*** Block opens ***

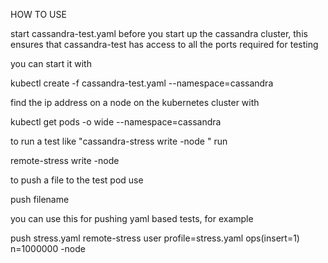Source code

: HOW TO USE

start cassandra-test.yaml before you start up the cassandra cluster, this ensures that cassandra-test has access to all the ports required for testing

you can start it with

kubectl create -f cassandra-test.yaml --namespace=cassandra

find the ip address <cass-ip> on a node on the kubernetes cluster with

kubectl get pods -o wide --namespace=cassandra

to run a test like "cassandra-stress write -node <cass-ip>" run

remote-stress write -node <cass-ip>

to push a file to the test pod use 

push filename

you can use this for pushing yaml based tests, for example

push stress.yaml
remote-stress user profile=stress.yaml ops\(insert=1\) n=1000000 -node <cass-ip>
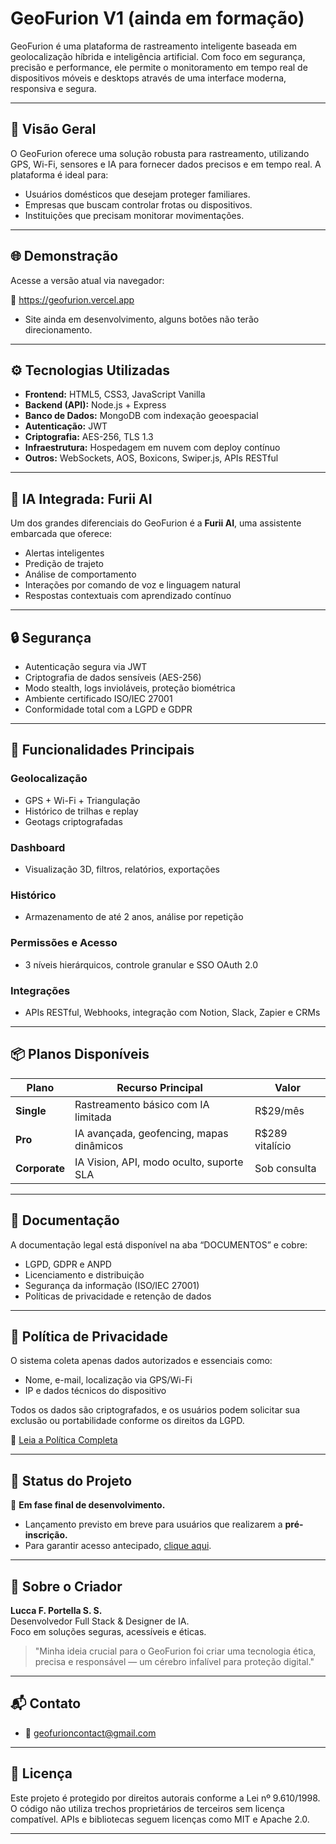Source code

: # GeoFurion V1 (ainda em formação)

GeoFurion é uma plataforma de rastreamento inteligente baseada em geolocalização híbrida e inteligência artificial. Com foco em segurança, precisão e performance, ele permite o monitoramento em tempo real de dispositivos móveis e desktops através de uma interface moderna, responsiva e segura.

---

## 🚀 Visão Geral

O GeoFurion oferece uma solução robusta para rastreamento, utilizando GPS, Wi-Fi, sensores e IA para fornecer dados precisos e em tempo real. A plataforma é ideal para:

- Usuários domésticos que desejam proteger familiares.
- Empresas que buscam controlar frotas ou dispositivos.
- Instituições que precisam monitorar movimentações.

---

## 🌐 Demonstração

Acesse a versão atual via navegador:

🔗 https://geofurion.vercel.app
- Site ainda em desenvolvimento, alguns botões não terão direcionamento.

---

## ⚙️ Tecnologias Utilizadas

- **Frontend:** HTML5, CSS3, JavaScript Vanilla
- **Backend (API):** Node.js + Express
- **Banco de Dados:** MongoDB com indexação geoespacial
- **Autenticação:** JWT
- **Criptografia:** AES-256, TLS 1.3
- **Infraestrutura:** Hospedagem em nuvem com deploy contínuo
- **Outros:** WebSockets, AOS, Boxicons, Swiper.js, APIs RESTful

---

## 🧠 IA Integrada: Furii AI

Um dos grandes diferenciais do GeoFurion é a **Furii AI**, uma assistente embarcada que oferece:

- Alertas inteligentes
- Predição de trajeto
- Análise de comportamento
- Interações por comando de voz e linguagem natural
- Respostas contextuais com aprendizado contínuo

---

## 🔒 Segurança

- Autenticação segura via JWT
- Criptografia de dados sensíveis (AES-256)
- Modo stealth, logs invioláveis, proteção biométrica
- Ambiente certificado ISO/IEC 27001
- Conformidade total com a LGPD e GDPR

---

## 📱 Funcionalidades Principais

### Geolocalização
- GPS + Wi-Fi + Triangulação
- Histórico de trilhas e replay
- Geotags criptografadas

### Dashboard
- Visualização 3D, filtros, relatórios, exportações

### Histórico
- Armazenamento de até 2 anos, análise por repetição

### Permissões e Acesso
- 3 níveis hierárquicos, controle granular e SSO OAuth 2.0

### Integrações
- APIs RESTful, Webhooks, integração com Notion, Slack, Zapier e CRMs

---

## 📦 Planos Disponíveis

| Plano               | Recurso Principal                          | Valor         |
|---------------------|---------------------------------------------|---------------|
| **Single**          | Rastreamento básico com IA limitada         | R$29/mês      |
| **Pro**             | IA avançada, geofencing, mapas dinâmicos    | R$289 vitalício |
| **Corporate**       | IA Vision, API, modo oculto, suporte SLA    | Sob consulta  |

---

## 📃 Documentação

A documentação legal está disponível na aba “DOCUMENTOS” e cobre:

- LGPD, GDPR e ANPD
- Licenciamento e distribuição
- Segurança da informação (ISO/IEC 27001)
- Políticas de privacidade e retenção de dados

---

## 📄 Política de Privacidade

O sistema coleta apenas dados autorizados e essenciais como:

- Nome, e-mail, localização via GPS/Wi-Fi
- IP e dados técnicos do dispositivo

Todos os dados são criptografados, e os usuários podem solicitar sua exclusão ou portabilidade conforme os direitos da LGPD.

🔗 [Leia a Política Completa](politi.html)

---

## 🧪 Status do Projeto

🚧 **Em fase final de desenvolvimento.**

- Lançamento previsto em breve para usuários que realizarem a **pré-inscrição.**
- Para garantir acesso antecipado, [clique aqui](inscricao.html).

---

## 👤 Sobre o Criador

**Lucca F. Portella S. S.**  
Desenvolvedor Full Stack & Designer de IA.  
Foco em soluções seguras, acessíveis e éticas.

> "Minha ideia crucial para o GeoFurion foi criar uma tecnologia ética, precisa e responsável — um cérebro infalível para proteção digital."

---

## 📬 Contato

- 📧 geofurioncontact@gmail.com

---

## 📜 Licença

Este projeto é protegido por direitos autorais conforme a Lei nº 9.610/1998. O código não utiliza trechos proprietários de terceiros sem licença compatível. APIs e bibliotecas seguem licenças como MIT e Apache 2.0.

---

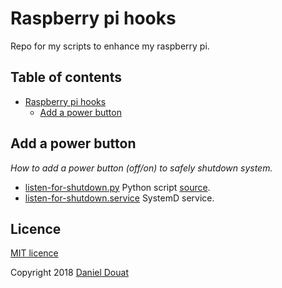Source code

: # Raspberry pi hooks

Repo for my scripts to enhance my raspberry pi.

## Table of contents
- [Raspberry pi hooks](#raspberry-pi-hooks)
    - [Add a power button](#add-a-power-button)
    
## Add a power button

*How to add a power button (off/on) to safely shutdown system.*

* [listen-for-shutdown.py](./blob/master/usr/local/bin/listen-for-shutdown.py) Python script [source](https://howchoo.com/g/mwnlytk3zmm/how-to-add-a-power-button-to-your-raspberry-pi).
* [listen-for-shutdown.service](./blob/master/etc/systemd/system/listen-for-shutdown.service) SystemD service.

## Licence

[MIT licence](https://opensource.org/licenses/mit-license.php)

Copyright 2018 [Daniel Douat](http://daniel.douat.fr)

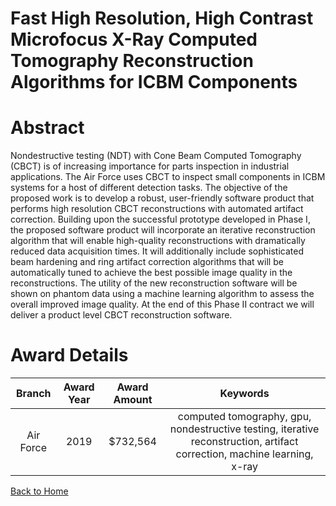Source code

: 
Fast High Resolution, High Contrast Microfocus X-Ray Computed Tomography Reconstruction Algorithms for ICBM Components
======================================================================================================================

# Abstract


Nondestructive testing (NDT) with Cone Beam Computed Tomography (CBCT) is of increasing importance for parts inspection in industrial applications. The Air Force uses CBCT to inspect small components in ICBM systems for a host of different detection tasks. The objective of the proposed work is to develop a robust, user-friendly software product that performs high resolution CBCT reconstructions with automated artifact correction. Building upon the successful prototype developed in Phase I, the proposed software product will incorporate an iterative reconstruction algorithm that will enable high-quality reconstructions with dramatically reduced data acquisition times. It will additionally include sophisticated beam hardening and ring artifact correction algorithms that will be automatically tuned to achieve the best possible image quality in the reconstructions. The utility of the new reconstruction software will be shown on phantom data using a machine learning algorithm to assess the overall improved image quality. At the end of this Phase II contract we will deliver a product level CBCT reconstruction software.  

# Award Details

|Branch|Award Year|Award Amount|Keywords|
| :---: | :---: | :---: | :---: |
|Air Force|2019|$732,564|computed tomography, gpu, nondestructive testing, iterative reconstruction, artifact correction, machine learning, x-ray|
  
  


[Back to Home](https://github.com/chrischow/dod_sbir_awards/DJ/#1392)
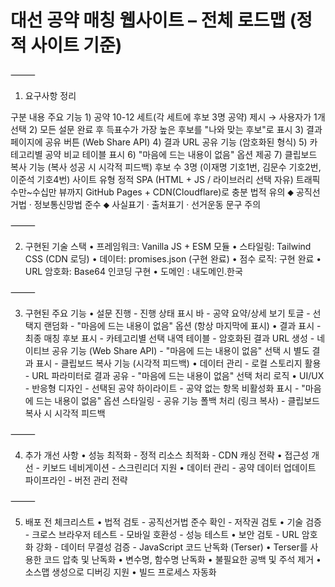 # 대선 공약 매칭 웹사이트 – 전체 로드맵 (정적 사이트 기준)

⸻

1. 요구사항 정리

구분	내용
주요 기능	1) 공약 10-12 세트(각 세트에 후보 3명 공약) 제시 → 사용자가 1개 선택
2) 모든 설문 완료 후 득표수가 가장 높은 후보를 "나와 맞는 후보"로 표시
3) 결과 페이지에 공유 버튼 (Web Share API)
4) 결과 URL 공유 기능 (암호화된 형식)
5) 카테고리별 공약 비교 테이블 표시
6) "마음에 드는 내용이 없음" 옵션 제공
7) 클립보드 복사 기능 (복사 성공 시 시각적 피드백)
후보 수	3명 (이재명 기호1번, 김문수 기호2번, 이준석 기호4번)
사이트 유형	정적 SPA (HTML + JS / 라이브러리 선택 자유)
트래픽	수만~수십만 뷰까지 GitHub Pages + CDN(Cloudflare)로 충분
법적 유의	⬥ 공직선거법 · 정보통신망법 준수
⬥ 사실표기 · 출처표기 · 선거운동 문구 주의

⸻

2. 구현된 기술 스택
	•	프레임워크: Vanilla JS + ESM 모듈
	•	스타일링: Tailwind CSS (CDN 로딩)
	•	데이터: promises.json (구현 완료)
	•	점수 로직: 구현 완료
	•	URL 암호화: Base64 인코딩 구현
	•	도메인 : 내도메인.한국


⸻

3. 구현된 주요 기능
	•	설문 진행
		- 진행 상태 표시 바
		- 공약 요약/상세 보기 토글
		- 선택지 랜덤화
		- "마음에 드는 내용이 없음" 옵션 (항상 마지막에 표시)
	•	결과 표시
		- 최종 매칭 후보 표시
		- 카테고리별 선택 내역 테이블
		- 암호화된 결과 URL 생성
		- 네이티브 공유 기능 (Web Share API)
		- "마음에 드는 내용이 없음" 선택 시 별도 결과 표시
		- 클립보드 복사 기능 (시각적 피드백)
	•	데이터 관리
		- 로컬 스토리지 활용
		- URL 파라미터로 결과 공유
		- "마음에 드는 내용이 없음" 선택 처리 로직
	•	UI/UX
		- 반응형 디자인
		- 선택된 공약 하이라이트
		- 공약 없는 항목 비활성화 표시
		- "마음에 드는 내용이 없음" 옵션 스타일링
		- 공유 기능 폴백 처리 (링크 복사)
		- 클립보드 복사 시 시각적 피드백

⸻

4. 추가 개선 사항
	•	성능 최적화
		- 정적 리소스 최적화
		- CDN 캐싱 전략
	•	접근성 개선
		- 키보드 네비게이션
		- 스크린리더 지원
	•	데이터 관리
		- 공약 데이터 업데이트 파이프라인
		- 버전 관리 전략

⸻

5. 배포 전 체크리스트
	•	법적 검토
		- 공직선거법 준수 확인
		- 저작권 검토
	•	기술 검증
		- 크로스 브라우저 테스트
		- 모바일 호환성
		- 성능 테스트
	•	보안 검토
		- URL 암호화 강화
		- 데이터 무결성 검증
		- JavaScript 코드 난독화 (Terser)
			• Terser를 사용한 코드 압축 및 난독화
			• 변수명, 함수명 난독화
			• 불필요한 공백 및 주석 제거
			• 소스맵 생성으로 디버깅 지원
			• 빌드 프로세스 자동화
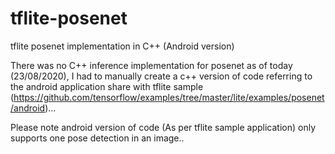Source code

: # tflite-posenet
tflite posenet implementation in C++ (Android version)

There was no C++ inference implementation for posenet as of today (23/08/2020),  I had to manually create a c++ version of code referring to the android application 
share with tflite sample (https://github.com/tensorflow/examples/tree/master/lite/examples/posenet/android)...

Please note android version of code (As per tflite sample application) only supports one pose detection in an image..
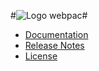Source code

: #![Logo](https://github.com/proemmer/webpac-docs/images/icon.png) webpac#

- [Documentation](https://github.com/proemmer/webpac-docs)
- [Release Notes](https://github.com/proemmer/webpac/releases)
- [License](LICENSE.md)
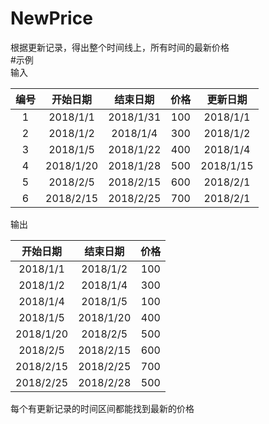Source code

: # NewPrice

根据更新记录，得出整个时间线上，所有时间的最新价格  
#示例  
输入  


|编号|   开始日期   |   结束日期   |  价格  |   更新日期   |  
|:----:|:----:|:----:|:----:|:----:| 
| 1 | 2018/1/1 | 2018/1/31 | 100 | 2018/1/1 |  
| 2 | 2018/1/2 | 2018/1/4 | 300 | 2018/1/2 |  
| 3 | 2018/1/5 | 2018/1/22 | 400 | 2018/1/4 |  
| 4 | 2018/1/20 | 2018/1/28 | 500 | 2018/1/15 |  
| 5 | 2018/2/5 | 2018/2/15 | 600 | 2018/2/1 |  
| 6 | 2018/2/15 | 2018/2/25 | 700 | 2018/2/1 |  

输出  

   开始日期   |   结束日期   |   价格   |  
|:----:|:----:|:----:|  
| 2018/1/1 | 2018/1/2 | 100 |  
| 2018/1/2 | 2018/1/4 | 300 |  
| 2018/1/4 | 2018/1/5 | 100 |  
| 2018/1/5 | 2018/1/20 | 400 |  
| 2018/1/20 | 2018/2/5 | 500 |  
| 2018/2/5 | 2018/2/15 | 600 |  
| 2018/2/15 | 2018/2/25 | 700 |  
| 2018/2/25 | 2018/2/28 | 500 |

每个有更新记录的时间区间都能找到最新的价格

*** Block closes ***

§ ACTION ITEM
Whenever the string "write" occurs in a line of the entries above, copy that line.

§ ANSWER FOR THIS EXERCISE
to run a test like "cassandra-stress write -node <cass-ip>" run
remote-stress write -node <cass-ip>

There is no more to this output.